Urban Village as a Tool for Resilient Planning in Palestine

Work thumb

Views: 1,152

All Rights Reserved

Copyright © 2018, Common Ground Research Networks, All Rights Reserved

Abstract

The ideal objective of planning is the achievement of social justice and welfare. This research uses political geography in order to develop a planning approach in the face of dominant power in order to achieve justice. Spaces and places are the arena of planning practices. At the same time they are seen as an arena to display power relations. Specifically, “city” is a good example that represents this feature of “place” and “colonial power” is a good example of using cities as a field for its exercise. Cities historically have been the medium where the sovereign power of colonialism or warfare power is exercised by using the physical and humanistic characteristics of cities to implement systems of “urbicide,” “bio-politics” and the use of bare life to impose control.
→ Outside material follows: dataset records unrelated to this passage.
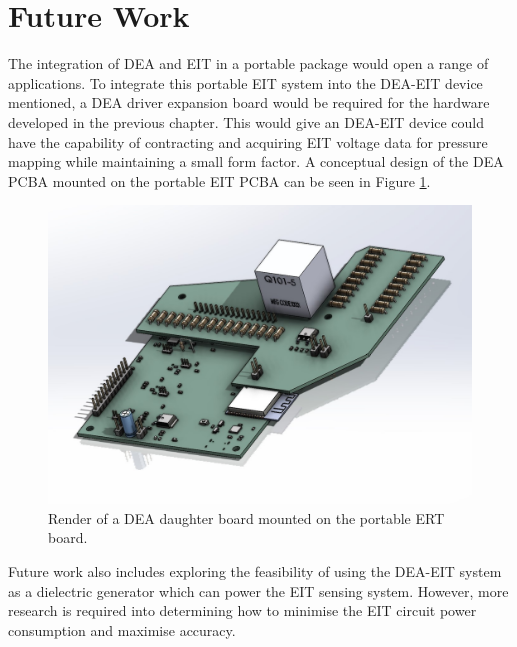 \section{Future Work}
The integration of DEA and EIT in a portable package would open a range of applications. To integrate this portable EIT system into the DEA-EIT device mentioned, a DEA driver expansion board would be required for the hardware developed in the previous chapter. This would give an DEA-EIT device could have the capability of contracting and acquiring EIT voltage data for pressure mapping while maintaining a small form factor. A conceptual design of the DEA PCBA mounted on the portable EIT PCBA can be seen in Figure \ref{fig:DEA-EIT_draft_pcb_assy}. 
\begin{figure}[H]
	\centering
	\includegraphics[width=0.55\linewidth]{Figures/DEA-EIT_mother-daughter_board_draft.jpg}
	\caption{Render of a DEA daughter board mounted on the portable ERT board.}
	\label{fig:DEA-EIT_draft_pcb_assy}
\end{figure}
Future work also includes exploring the feasibility of using the DEA-EIT system as a dielectric generator which can power the EIT sensing system. However, more research is required into determining how to minimise the EIT circuit power consumption and maximise accuracy.

\afterpage{\blankpage}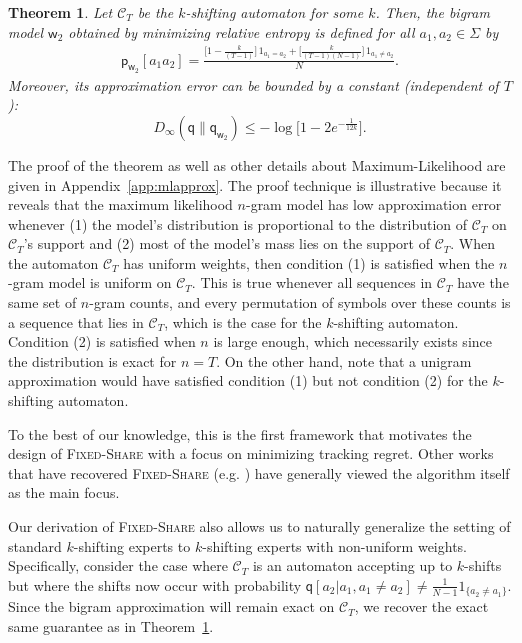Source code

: \documentclass{article}
\newcommand{\sC}{\mathscr C}
\newcommand{\sfp}{{\mathsf p}}
\newcommand{\sfq}{{\mathsf q}}
\newcommand{\sfw}{{\mathsf w}}
\newtheorem{theorem}{Theorem}
\begin{document}
\begin{theorem}
\label{th:bigramkshift}
Let $\sC_T$ be the $k$-shifting automaton for some $k$.  Then, the
bigram model $\sfw_2$ obtained by minimizing relative entropy is
defined for all $a_1, a_2 \in \Sigma$ by
\begin{align*}
\sfp_{\sfw_2}[a_1a_2]
\! = \! \frac{\big[ 1 - \frac{k}{(T - 1)}\big] \, 1_{a_1  = a_2} 
+ \big[ \frac{k}{(T - 1)(N - 1)} \big] \, 1_{a_1 \neq a_2}}{N} .
\end{align*}
Moreover, its approximation error can be bounded by a constant
(independent of $T$):
\begin{equation*}
    D_\infty(\sfq \| \sfq_{\sfw_2}) \leq  - \log \big[ 1 - 2e^{-\frac{1}{12k}} \big].
\end{equation*}
\end{theorem}
The proof of the theorem as well as other details about
Maximum-Likelihood are given in Appendix~\ref{app:mlapprox}.
The proof technique is illustrative
because it reveals that the maximum likelihood $n$-gram model has low
approximation error whenever (1) the model's distribution is
proportional to the distribution of $\sC_T$ on $\sC_T$'s support and
(2) most of the model's mass lies on the support of $\sC_T$. When the
automaton $\sC_T$ has uniform weights, then condition (1) is satisfied
when the $n$-gram model is uniform on $\sC_T$. This is true whenever
all sequences in $\sC_T$ have the same set of $n$-gram counts, and
every permutation of symbols over these counts is a sequence that lies
in $\sC_T$, which is the case for the $k$-shifting
automaton. Condition (2) is satisfied when $n$ is large enough, which
necessarily exists since the distribution is exact for $n = T$. On the
other hand, note that a unigram approximation would have satisfied
condition (1) but not condition (2) for the $k$-shifting automaton.

To the best of our knowledge, this is the first framework that
motivates the design of \textsc{Fixed-Share} with a focus on
minimizing tracking regret. Other works that have recovered
\textsc{Fixed-Share} (e.g. \citep{CesaBianchiGaillardLugosiStoltz2012,
  KoolenDeRooij2013, GyorgySzepesvari2016}) have generally viewed the
algorithm itself as the main focus.

Our derivation of \textsc{Fixed-Share} also allows us to naturally
generalize the setting of standard $k$-shifting experts to
$k$-shifting experts with non-uniform weights. Specifically, consider
the case where $\sC_T$ is an automaton accepting up to $k$-shifts but
where the shifts now occur with probability
$\sfq[a_2 | a_1, a_1 \neq a_2] \neq \frac{1}{N-1} 1_{\{a_2 \neq
  a_1\}}$.  Since the bigram approximation will remain exact on
$\sC_T$, we recover the exact same guarantee as in
Theorem~\ref{th:bigramkshift}.
\end{document}
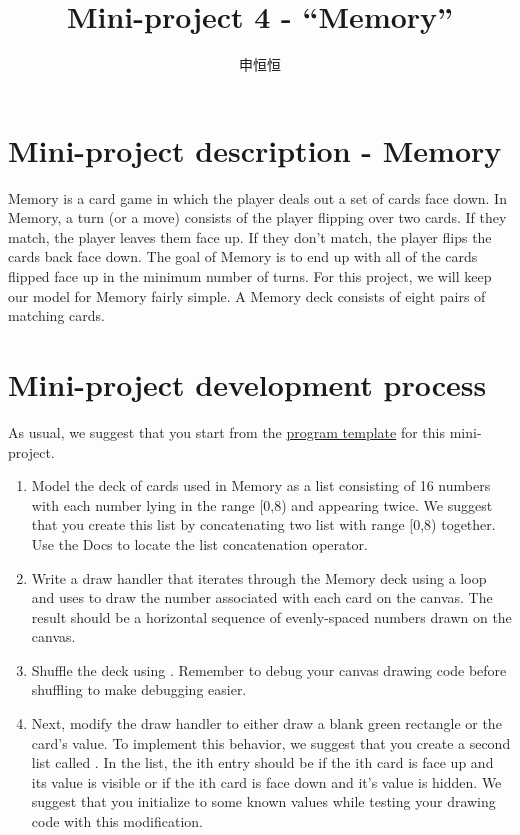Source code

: \documentclass[a4paper,10pt]{article}
\title{Mini-project 4 - “Memory”}
\author{申恒恒}
\begin{document}
\begin{CJK}{UTF8}{gkai}
\maketitle

\section*{Mini-project description - Memory}

\noindent Memory is a card game in which the player deals out a set of cards face down. In Memory, a turn (or a move) consists of the player flipping over two cards. If they match, the player leaves them face up. If they don't match, the player flips the cards back face down. The goal of Memory is to end up with all of the cards flipped face up in the minimum number of turns. For this project, we will keep our model for Memory fairly simple. A Memory deck consists of eight pairs of matching cards.

\section*{Mini-project development process}

\noindent As usual, we suggest that you start from the \href{http://www.codeskulptor.org/#examples-memory_template.py}{program template} for this mini-project.
\begin{enumerate}


\item Model the deck of cards used in Memory as a list consisting of 16 numbers with each number lying in the range [0,8) and appearing twice. We suggest that you create this list by concatenating two list with range [0,8) together. Use the Docs to locate the list concatenation operator.

\item Write a draw handler that iterates through the Memory deck using a {\color{red}{for}} loop and uses {\color{red}{draw\_text}} to draw the number associated with each card on the canvas. The result should be a horizontal sequence of evenly-spaced numbers drawn on the canvas.

\item Shuffle the deck using {\color{red}{random.shuffle()}}. Remember to debug your canvas drawing code before shuffling to make debugging easier.

\item Next, modify the draw handler to either draw a blank green rectangle or the card's value. To implement this behavior, we suggest that you create a second list called {\color{red}{exposed}}. In the {\color{red}{exposed}} list, the ith entry should be {\color{red}{True}} if the ith card is face up and its value is visible or {\color{red}{False}} if the ith card is face down and it's value is hidden. We suggest that you initialize {\color{red}{exposed}} to some known values while testing your drawing code with this modification.


\end{enumerate}
\end{CJK}
\end{document}
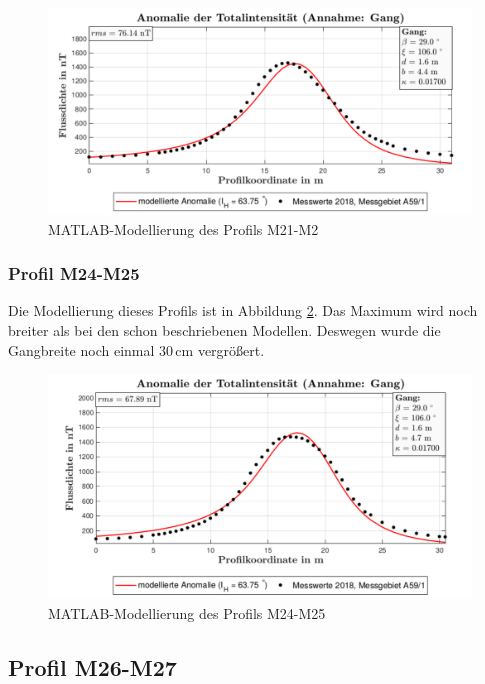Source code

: \begin{figure}
 \centering
 \includegraphics[width=\textwidth]{fig/modM21}
 \caption{MATLAB-Modellierung des Profils M21-M2}
 \label{fig:modM21}
\end{figure}

\subsubsection{Profil M24-M25}

Die Modellierung dieses Profils ist in Abbildung \ref{fig:modM24}. Das Maximum wird noch breiter als bei den schon beschriebenen Modellen. Deswegen wurde die Gangbreite noch einmal 30\,cm vergrößert. 

\begin{figure}
 \centering
 \includegraphics[width=\textwidth]{fig/modM24}
 \caption{MATLAB-Modellierung des Profils M24-M25}
 \label{fig:modM24}
\end{figure}


\subsection{Profil M26-M27}


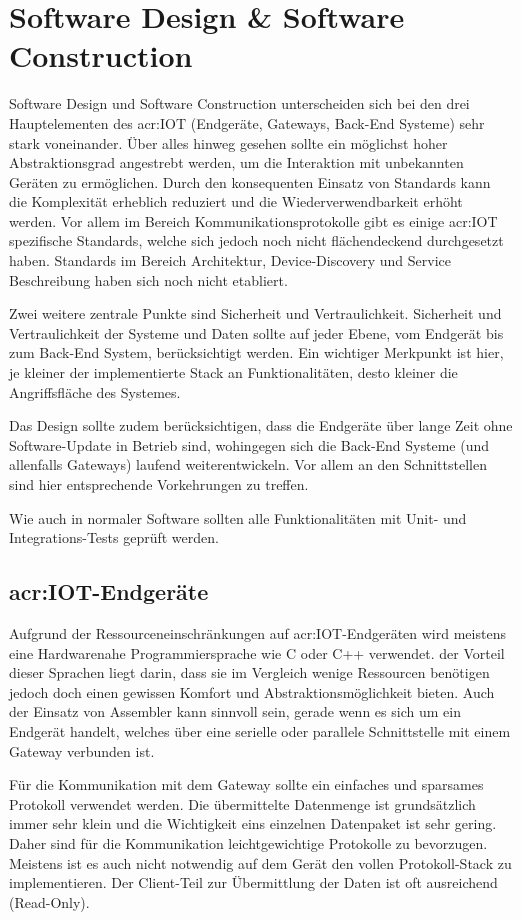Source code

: \section{Software Design \& Software Construction}
Software Design und Software Construction unterscheiden sich bei den drei Hauptelementen des \gls{acr:IOT} (Endgeräte, Gateways, Back-End Systeme) sehr stark voneinander. Über alles hinweg gesehen sollte ein möglichst hoher Abstraktionsgrad angestrebt werden, um die Interaktion mit unbekannten Geräten zu ermöglichen. Durch den konsequenten Einsatz von Standards kann die Komplexität erheblich reduziert und die Wiederverwendbarkeit erhöht werden. Vor allem im Bereich Kommunikationsprotokolle gibt es einige \gls{acr:IOT} spezifische Standards, welche sich jedoch noch nicht flächendeckend durchgesetzt haben. Standards im Bereich Architektur, Device-Discovery und Service Beschreibung haben sich noch nicht etabliert.

Zwei weitere zentrale Punkte sind Sicherheit und Vertraulichkeit. Sicherheit und Vertraulichkeit der Systeme und Daten sollte auf jeder Ebene, vom Endgerät bis zum Back-End System, berücksichtigt werden. Ein wichtiger Merkpunkt ist hier, je kleiner der implementierte Stack an Funktionalitäten, desto kleiner die Angriffsfläche des Systemes.

Das Design sollte zudem berücksichtigen, dass die Endgeräte über lange Zeit ohne Software-Update in Betrieb sind, wohingegen sich die Back-End Systeme (und allenfalls Gateways) laufend weiterentwickeln. Vor allem an den Schnittstellen sind hier entsprechende Vorkehrungen zu treffen.

Wie auch in normaler Software sollten alle Funktionalitäten mit Unit- und Integrations-Tests geprüft werden.

\subsection{\gls{acr:IOT}-Endgeräte}
Aufgrund der Ressourceneinschränkungen auf \gls{acr:IOT}-Endgeräten wird meistens eine Hardwarenahe Programmiersprache wie C oder C++ verwendet. der Vorteil dieser Sprachen liegt darin, dass sie im Vergleich wenige Ressourcen benötigen jedoch doch einen gewissen Komfort und Abstraktionsmöglichkeit bieten. Auch der Einsatz von Assembler kann sinnvoll sein, gerade wenn es sich um ein Endgerät handelt, welches über eine serielle oder parallele Schnittstelle mit einem Gateway verbunden ist.

Für die Kommunikation mit dem Gateway sollte ein einfaches und sparsames Protokoll verwendet werden. Die übermittelte Datenmenge ist grundsätzlich immer sehr klein und die Wichtigkeit eins einzelnen Datenpaket ist sehr gering. Daher sind für die Kommunikation leichtgewichtige Protokolle zu bevorzugen. Meistens ist es auch nicht notwendig auf dem Gerät den vollen Protokoll-Stack zu implementieren. Der Client-Teil zur Übermittlung der Daten ist oft ausreichend (Read-Only).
This piece uses literature on political geography to analyze and understand existing political geographic conditions in the Palestinian Territories to develop a resilient Palestinian planning approach. It analyzes the ways in which the Israeli occupational power uses Palestinian cities to achieve control. Since resistance is in a dyad relation with domination, there is no separation between them. And since space is the medium of domination and resistance, then resistance can be sustained by urban planning practices at the physical (spatial) development level. In this sense, urban planning practice as a tool to facilitate resistance can take the opposite form of the spatial practice of domination. While, domination or oppression exercises through urban life, resistance can be facilitated by planning practice through its concentration on “ruralism.” This research is exploratory. It highlights the spatiality of the occupational power in the PT, at the same time examines existing social, spatial and geographical context that help to use space for resilient planning. It ends by recommending the concept of the “urban village,” a Palestinian urban village, for the accomplishment of Palestinian resilient planning.